§ **Data items**:

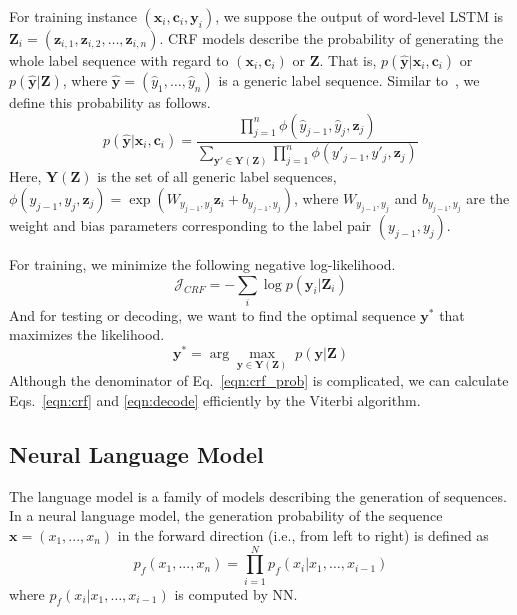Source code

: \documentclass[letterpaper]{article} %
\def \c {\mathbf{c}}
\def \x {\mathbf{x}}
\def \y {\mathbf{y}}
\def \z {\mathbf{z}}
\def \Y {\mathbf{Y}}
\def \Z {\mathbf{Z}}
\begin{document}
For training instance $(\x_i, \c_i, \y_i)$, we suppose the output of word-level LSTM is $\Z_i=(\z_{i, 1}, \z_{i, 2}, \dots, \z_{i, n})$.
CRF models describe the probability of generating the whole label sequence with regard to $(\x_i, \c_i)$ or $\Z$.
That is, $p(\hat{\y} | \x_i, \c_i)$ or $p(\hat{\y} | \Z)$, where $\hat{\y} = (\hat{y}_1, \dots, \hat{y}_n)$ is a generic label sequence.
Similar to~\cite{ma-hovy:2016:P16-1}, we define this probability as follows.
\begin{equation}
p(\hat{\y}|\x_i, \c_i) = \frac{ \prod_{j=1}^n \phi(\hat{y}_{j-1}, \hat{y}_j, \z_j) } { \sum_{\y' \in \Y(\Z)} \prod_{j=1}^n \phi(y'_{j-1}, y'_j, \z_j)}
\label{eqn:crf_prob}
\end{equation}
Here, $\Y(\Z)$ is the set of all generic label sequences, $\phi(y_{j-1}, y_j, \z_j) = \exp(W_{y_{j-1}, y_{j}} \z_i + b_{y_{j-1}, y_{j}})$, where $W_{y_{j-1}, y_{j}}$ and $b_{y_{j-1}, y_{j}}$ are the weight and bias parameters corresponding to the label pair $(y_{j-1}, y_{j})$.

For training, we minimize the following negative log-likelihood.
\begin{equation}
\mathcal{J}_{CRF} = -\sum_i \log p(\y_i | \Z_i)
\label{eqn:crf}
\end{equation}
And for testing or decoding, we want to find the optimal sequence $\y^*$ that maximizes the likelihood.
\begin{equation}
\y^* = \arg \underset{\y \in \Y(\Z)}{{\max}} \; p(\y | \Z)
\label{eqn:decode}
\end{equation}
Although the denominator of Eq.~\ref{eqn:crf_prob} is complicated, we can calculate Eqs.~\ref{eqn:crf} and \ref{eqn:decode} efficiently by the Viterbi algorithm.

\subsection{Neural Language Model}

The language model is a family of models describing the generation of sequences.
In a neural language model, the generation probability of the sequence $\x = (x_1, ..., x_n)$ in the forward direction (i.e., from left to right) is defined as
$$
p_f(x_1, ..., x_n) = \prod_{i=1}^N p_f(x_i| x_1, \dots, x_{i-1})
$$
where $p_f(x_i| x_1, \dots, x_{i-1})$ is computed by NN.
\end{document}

...

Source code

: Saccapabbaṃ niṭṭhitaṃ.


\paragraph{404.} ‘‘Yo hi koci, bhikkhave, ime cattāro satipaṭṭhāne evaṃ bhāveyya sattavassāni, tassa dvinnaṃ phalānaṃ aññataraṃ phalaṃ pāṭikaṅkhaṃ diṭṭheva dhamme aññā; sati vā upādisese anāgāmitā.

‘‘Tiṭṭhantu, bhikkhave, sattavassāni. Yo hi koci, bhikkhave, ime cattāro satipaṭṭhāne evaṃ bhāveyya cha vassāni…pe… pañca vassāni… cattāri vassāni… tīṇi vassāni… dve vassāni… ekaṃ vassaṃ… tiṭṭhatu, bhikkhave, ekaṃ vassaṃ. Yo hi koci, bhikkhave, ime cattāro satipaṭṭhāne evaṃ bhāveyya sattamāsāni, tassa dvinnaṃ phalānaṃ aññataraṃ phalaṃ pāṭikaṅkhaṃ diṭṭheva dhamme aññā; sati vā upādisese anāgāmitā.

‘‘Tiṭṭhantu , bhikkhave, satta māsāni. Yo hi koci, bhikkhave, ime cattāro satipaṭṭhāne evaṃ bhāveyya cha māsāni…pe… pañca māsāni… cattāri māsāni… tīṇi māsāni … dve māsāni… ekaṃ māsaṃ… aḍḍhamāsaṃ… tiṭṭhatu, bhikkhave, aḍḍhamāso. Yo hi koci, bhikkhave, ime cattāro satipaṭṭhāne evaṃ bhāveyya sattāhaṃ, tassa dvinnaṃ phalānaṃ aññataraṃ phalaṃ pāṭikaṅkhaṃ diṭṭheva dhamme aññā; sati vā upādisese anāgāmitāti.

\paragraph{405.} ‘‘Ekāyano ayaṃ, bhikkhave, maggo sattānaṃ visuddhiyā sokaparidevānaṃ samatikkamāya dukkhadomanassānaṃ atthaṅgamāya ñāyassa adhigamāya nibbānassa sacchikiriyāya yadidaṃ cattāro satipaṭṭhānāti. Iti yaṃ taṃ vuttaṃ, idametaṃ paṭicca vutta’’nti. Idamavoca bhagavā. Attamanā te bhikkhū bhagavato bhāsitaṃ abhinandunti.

§ **Assigned task**:
Copy each line in the entries above where the word "dvinnaṃ" shows up.

§ **Reply**:
\paragraph{404.} ‘‘Yo hi koci, bhikkhave, ime cattāro satipaṭṭhāne evaṃ bhāveyya sattavassāni, tassa dvinnaṃ phalānaṃ aññataraṃ phalaṃ pāṭikaṅkhaṃ diṭṭheva dhamme aññā; sati vā upādisese anāgāmitā.
‘‘Tiṭṭhantu, bhikkhave, sattavassāni. Yo hi koci, bhikkhave, ime cattāro satipaṭṭhāne evaṃ bhāveyya cha vassāni…pe… pañca vassāni… cattāri vassāni… tīṇi vassāni… dve vassāni… ekaṃ vassaṃ… tiṭṭhatu, bhikkhave, ekaṃ vassaṃ. Yo hi koci, bhikkhave, ime cattāro satipaṭṭhāne evaṃ bhāveyya sattamāsāni, tassa dvinnaṃ phalānaṃ aññataraṃ phalaṃ pāṭikaṅkhaṃ diṭṭheva dhamme aññā; sati vā upādisese anāgāmitā.
‘‘Tiṭṭhantu , bhikkhave, satta māsāni. Yo hi koci, bhikkhave, ime cattāro satipaṭṭhāne evaṃ bhāveyya cha māsāni…pe… pañca māsāni… cattāri māsāni… tīṇi māsāni … dve māsāni… ekaṃ māsaṃ… aḍḍhamāsaṃ… tiṭṭhatu, bhikkhave, aḍḍhamāso. Yo hi koci, bhikkhave, ime cattāro satipaṭṭhāne evaṃ bhāveyya sattāhaṃ, tassa dvinnaṃ phalānaṃ aññataraṃ phalaṃ pāṭikaṅkhaṃ diṭṭheva dhamme aññā; sati vā upādisese anāgāmitāti.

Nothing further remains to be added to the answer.